Quando esteve preso na cela escura de uma cadeia, com seu violão concedido pela generosidade de um comandante de batalhão, Gilberto Gil (a voz do meu OS se eu precisasse de um guia de conduta na vida) compôs quatro músicas. Duas delas, mostravam o momento exato em que o humano percebe que a filosofia e a máquina são rios do mesmo mar: o homem frente à solidão da morte. Gil compôs “Cérebro eletrônico” e “Futurível”. Era 1969. Ele estava preso e, como disse, com a onda, o cabelo e a barba cortados. Em “cérebro eletrônico”, ele alerta que, mesmo com a hegemonia da máquina, ele, o cérebro eletrônico, faz quase tudo, mas ele é mudo. Ele não pode decidir seu destino. Ele não pode dar socorro a ninguém em nosso “caminho inevitável para a morte”. Já em “Futurível”, Gil salta para o outro lado da ponte. É o chamado para nossa transmutação em máquina, o segundo estágio de humanoide, seu “devir-corpo-sem-órgãos”, se quisermos ir nessas searas da escrita contemporânea (lembra que em Her, Samantha se vangloria de não precisar de um corpo e por isso não estava submetida à angústia humana do tempo-espaço?). Gil vai além e numa era de futuríveis, não faltará, em plena forma de energia, e fluxo, de expansão, um coração mortal. Uma felicidade de metal. Eis Her.

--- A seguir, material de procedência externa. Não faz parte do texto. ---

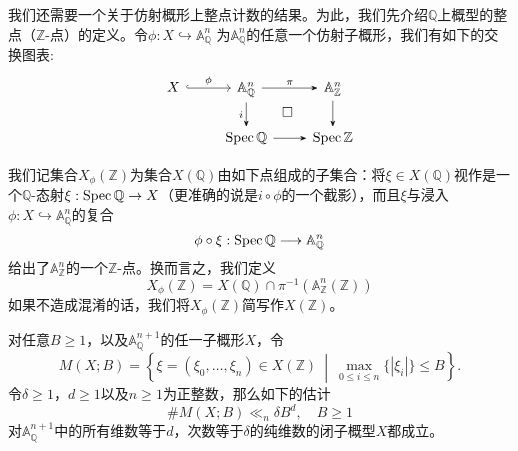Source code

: 我们还需要一个关于仿射概形上整点计数的结果。为此，我们先介绍$\mathbb{Q}$上概型的整点（$\mathbb{Z}$-点）的定义。令$\phi: X \hookrightarrow \mathbb{A}^n_{\mathbb{Q}}$ 为$\mathbb{A}^n_{\mathbb{Q}}$的任意一个仿射子概形，我们有如下的交换图表:
\begin{equation}
\begin{tikzcd}[arrows = {-Stealth}]
X \arrow[r, hookrightarrow, "\phi"] & \mathbb{A}^n_{\mathbb{Q}} \arrow[r, "\pi"] \arrow[d, "i"'] \arrow[dr, phantom, "\square"] & \mathbb{A}^n_{\mathbb{Z}} \arrow[d] \\
& \spec\mathbb{Q} \arrow[r] & \spec\mathbb{Z}
\end{tikzcd}
\end{equation}
\begin{definition} \label{Z-point of a Q-scheme}
我们记集合$X_{\phi}(\mathbb{Z})$为集合$X(\mathbb{Q})$由如下点组成的子集合：将$\xi \in X(\mathbb{Q})$视作是一个$\mathbb{Q}$-态射$\xi: \operatorname{Spec}\mathbb{Q}\to X$（更准确的说是$i\circ\phi$的一个截影），而且$\xi$与浸入$\phi: X \hookrightarrow \mathbb{A}^n_{\mathbb{Q}}$的复合
\begin{equation}
\phi\circ\xi: \operatorname{Spec}\mathbb{Q} \longrightarrow \mathbb{A}^n_{\mathbb{Q}}
\end{equation}
给出了$\mathbb{A}^n_{\mathbb{Z}}$的一个$\mathbb{Z}$-点。换而言之，我们定义
\begin{equation}
X_{\phi}(\mathbb{Z}) = X(\mathbb{Q}) \cap \pi^{-1}(\mathbb{A}^n_{\mathbb{Z}}(\mathbb{Z}))
\end{equation}
如果不造成混淆的话，我们将$X_{\phi}(\mathbb{Z})$简写作$X(\mathbb{Z})$。
\end{definition}

\begin{lemma} \label{affine cone lemma}
对任意$B \geqslant 1$，以及$\mathbb{A}^{n+1}_{\mathbb{Q}}$的任一子概形$X$，令
\begin{equation}
\label{M(X;B)}
M(X;B) = \left\{ \xi = (\xi_0,\ldots,\xi_n) \in X(\mathbb{Z}) \ \middle|\ \max_{0 \leqslant i \leqslant n} \{|\xi_i|\} \leqslant B \right\}.
\end{equation}
令$\delta \geqslant 1$，$d \geqslant 1$以及$n \geqslant 1$为正整数，那么如下的估计
\begin{equation} \label{estimate of M(X;B)}
\#M(X;B) \ll_{n} \delta B^{d}, \quad B \geqslant 1
\end{equation}
对$\mathbb{A}^{n+1}_{\mathbb{Q}}$中的所有维数等于$d$，次数等于$\delta$的纯维数的闭子概型$X$都成立。
\end{lemma}

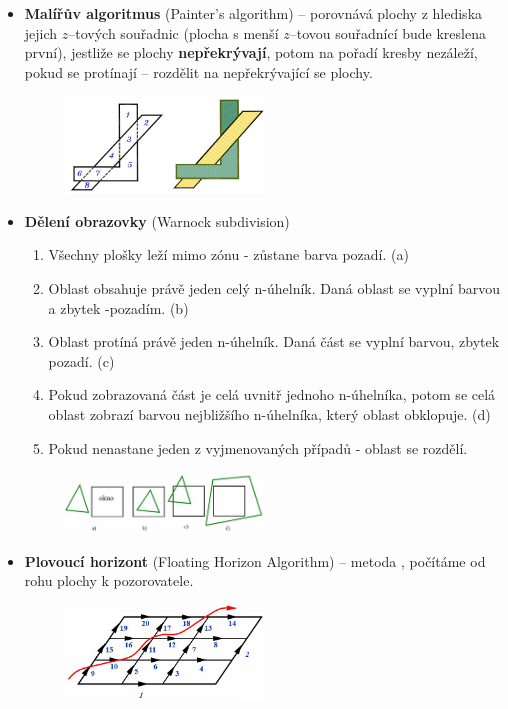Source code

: \begin{itemize}
	\item \textbf{Malířův algoritmus} (Painter's algorithm) -- porovnává plochy z hlediska jejich $z$--tových souřadnic (plocha s menší $z$--tovou souřadnící bude kreslena první), jestliže se plochy \textbf{nepřekrývají}, potom na pořadí kresby nezáleží, pokud se protínají -- rozdělit na nepřekrývající se plochy.
		\begin{figure}[H]
		\centering
		\includegraphics[width=0.5\textwidth]{assets/5_malir}
		\end{figure}
	\item \textbf{Dělení obrazovky }(Warnock subdivision)
		\begin{enumerate}
				\item Všechny plošky leží mimo zónu - zůstane barva pozadí. (a) 
				\item Oblast obsahuje právě jeden celý n-úhelník. Daná oblast se vyplní barvou a zbytek -pozadím. (b) 
				\item Oblast protíná právě jeden n-úhelník. Daná část se vyplní barvou, zbytek pozadí. (c) 
				\item Pokud zobrazovaná část je celá uvnitř jednoho n-úhelníka, potom se celá oblast zobrazí barvou nejbližšího n-úhelníka, který oblast obklopuje. (d) 
				\item Pokud nenastane jeden z vyjmenovaných případů - oblast se rozdělí.
		\end{enumerate}
		\begin{figure}[H]
		\centering
		\includegraphics[width=0.5\textwidth]{assets/5_warnock}
		\end{figure}
	\item \textbf{Plovoucí horizont} (Floating Horizon Algorithm) -- metoda , počítáme od  rohu plochy k  pozorovatele.
		\begin{figure}[H]
		\centering
		\includegraphics[width=0.5\textwidth]{assets/5_horizont}

\end{figure}
\end{itemize}
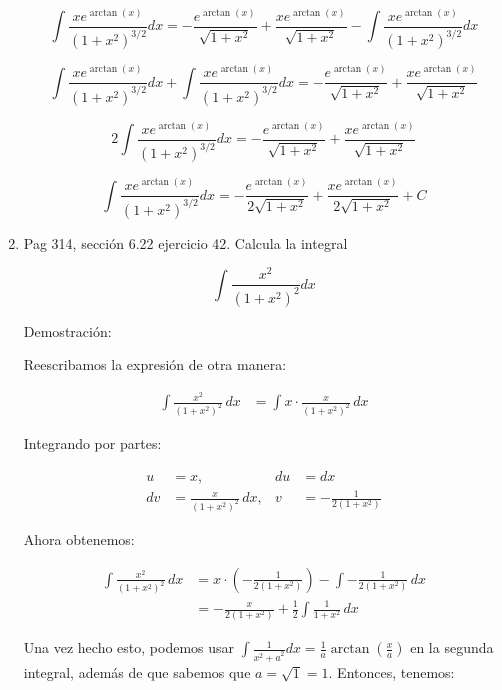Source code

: \documentclass{report}
\begin{document}
\begin{enumerate}
        \[ \int{\frac{xe^{\arctan(x)}}{(1+x^2)^{3/2}}dx} = -\frac{e^{\arctan(x)}}{\sqrt{1+x^2}} + \frac{xe^{\arctan(x)}}{\sqrt{1+x^2}} - \int{\frac{xe^{\arctan(x)}}{(1+x^2)^{3/2}}dx} \]
        
        \[ \int{\frac{xe^{\arctan(x)}}{(1+x^2)^{3/2}}dx} + \int{\frac{xe^{\arctan(x)}}{(1+x^2)^{3/2}}dx} = -\frac{e^{\arctan(x)}}{\sqrt{1+x^2}} + \frac{xe^{\arctan(x)}}{\sqrt{1+x^2}} \]
        
        \[ 2\int{\frac{xe^{\arctan(x)}}{(1+x^2)^{3/2}}dx} = -\frac{e^{\arctan(x)}}{\sqrt{1+x^2}} + \frac{xe^{\arctan(x)}}{\sqrt{1+x^2}} \]
        
        \[ \int{\frac{xe^{\arctan(x)}}{(1+x^2)^{3/2}}dx} = -\frac{e^{\arctan(x)}}{2\sqrt{1+x^2}} + \frac{xe^{\arctan(x)}}{2\sqrt{1+x^2}} + C \]
        
        \item Pag 314, sección 6.22 ejercicio 42. Calcula la integral
        
        $$\int \frac{x^{2}}{\left(1+x^{2}\right)^{2}} d x$$
        
        Demostración:
        
        Reescribamos la expresión de otra manera:
        
        \begin{align*}
        \int{\frac{x^2}{(1+x^2)^2}\,dx} &= \int{x \cdot \frac{x}{(1+x^2)^2}\,dx}
        \end{align*}
        
        Integrando por partes:
        
        \begin{align*}
        u &= x, &du &= dx \\
        dv &= \frac{x}{(1+x^2)^2}\,dx, &v &= -\frac{1}{2(1+x^2)}
        \end{align*}
        
        Ahora obtenemos:
        
        \begin{align*}
        \int{\frac{x^2}{(1+x^2)^2}\,dx} &= x \cdot \left(-\frac{1}{2(1+x^2)}\right) - \int{-\frac{1}{2(1+x^2)}\,dx} \\
        &= -\frac{x}{2(1+x^2)} + \frac{1}{2}\int{\frac{1}{1+x^2}\,dx}
        \end{align*}
        
        Una vez hecho esto, podemos usar $\int \frac{1}{{x^2+a}^2}dx = \frac{1}{a}\arctan{\left(\frac{x}{a}\right)}$ en la segunda integral, además de que sabemos que $a = \sqrt{1} = 1$. Entonces, tenemos:
        

\end{enumerate}
\end{document}
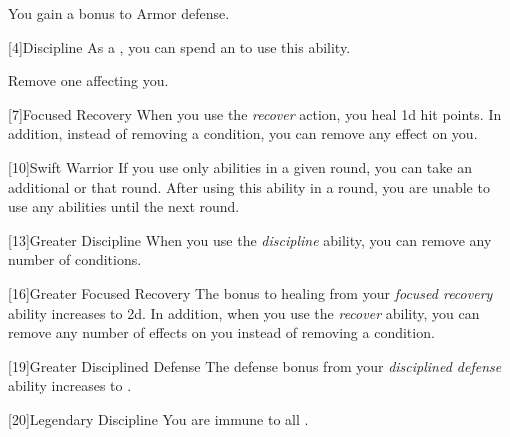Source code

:         You gain a  bonus to Armor defense.

        [4]{Discipline} As a , you can spend an  to use this ability.
        \begin{ability}
            \begin{spelleffects}
                \spelleffect Remove one  affecting you.
            \end{spelleffects}
        \end{ability}

        [7]{Focused Recovery}
        When you use the \textit{recover} action, you heal \plus1d hit points.
        In addition, instead of removing a condition, you can remove any  effect on you.

        [10]{Swift Warrior}
        If you use only  abilities in a given round, you can take an additional  or  that round.
        After using this ability in a round, you are unable to use any  abilities until the next round.

        [13]{Greater Discipline}
        When you use the \textit{discipline} ability, you can remove any number of conditions.

        [16]{Greater Focused Recovery}
        The bonus to healing from your \textit{focused recovery} ability increases to \plus2d.
        In addition, when you use the \textit{recover} ability, you can remove any number of  effects on you instead of removing a condition.

        [19]{Greater Disciplined Defense}
        The defense bonus from your \textit{disciplined defense} ability increases to .

        [20]{Legendary Discipline} 
        You are immune to all .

(Claro que Gil estava impacto por outro nome-máquina de três letras: Hal. Gil é contemporâneo de 2001, uma odisséia no espaço, que foi lançado em 1968. Essa era a máquina que assutava e libertava. Imagine Gil compondo para Samantha?)
O escritor-falador de cartas (o sonho do escritor Barthesiano realizado, uma escrita do fluxo puro da mente, com suas pausas, entonações emotivas, não é porém apenas um homem em solidão que procura um OS como consolo emocional. Ele é vivo. Tem amigos. Teve um grande, imenso amor. Conviveu, compartilhou emoções com o mundo, foi amado, é amado pelos amigos, tem um bom trabalho, é reconhecido em seu pequeno meio como alguém bem sucedido e brilhante. Ele não é um freak que quer uma mulher em máquina. Ele é uma pessoa em trânsito, em crise, que procura saber o que se passa com ele. Samantha surge nessa brecha, nesse vácuo emocional do fim de um casamento. Um homem, e uma voz feminina.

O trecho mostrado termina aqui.